The digital drive is central to reducing Cape Verde’s emigration rate, one of the world’s highest relative to population. Jessica Sanches Tavares, an adviser at TechParkCV, a £44.78m technology facility, returned to Cape Verde after being born in Paris to emigrant parents. “There is an energy, an ambition, a will to build, and it is really stimulating to be part of it,” she said. “There are still challenges but I think we are on the right trajectory.”

TechParkCV and Web Summit

TechParkCV, funded largely by a loan from the African Development Bank, includes an incubation centre for startups, a youth training centre, and a conference auditorium. In December, it will host the Web Summit for its first appearance on the continent. The facility has attracted about two dozen companies to its tax-incentivised special economic zone.

“Companies can develop their activities from Cape Verde, work remotely with clients worldwide and do it in conditions that are technically and economically competitive,” Tavares said. “All this does not function in a silo.
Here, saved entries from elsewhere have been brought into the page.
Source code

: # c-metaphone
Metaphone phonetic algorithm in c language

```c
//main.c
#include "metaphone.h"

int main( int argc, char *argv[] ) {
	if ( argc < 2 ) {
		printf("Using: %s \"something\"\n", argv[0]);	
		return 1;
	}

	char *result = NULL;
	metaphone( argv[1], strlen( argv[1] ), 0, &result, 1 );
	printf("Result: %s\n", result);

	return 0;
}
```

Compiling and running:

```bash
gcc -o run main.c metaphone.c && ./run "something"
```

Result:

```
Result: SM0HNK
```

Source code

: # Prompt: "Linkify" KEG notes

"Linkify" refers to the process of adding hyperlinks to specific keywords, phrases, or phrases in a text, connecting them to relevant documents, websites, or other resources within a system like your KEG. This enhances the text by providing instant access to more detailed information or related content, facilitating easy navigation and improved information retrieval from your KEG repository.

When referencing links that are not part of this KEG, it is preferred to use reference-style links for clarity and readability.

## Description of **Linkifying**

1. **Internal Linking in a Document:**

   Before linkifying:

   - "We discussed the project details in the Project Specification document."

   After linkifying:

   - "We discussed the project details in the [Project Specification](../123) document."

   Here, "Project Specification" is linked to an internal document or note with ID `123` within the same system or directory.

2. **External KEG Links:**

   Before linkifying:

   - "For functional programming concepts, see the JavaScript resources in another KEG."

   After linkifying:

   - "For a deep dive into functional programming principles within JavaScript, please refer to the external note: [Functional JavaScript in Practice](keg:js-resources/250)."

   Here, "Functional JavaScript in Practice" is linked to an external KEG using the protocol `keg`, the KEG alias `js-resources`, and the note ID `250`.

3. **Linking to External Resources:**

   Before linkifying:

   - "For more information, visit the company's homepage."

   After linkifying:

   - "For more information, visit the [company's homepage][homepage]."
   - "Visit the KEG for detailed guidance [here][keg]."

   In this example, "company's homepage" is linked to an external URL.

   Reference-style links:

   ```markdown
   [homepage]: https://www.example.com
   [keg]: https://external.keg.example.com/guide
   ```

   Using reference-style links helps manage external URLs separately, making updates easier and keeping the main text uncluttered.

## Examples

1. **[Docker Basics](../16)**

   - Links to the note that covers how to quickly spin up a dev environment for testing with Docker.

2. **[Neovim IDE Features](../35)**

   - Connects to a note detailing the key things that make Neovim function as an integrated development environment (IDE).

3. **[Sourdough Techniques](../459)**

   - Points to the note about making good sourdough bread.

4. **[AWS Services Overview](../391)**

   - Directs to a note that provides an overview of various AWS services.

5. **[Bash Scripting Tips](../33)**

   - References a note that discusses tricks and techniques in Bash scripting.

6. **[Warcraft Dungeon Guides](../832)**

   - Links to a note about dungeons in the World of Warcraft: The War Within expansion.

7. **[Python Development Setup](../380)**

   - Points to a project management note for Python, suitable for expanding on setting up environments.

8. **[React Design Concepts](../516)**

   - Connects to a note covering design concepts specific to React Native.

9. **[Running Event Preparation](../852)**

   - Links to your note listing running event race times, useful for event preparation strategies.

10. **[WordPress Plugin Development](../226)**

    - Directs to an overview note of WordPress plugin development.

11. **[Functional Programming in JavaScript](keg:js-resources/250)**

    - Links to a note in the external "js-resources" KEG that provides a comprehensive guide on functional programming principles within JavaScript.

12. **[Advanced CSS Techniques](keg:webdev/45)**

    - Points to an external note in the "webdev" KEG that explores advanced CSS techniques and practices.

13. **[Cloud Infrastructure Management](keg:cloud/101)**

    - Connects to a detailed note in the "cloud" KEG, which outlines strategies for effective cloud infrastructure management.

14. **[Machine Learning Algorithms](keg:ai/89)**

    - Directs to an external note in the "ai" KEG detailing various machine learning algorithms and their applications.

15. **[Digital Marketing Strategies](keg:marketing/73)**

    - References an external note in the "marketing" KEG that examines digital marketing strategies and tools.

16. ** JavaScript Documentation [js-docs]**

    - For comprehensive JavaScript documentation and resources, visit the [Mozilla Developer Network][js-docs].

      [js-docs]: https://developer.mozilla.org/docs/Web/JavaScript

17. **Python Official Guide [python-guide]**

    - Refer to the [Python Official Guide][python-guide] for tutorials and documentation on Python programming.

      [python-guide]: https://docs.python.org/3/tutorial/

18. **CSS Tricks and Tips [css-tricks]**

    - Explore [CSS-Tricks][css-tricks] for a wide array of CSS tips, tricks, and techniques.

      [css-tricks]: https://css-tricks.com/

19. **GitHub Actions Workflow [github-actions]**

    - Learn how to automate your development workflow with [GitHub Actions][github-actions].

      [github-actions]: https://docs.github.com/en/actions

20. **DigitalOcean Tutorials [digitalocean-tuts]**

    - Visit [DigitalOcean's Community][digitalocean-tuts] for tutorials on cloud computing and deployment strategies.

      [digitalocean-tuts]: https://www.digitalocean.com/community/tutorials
The talents trained can then lean on the datacentre, install themselves in the business centre, or even launch their projects via the incubation centre.”

Challenges and Optimism

Barriers include poor air connectivity within Africa and reports that black Africans, particularly from Nigeria, face extra searches at Cape Verde’s airports. Some say startups are overreliant on government support, with up to 100 founders receiving salary funding and tech event attendance fully subsidised.

Lopes remains optimistic: “I’m sure that this generation doesn’t want to come back like their parents did when they are retired. If we change the idea that people leave the country and also tell bright minds to return, things will change. But we cannot just have the narrative. You have to walk the talk. And that’s what we are doing now.”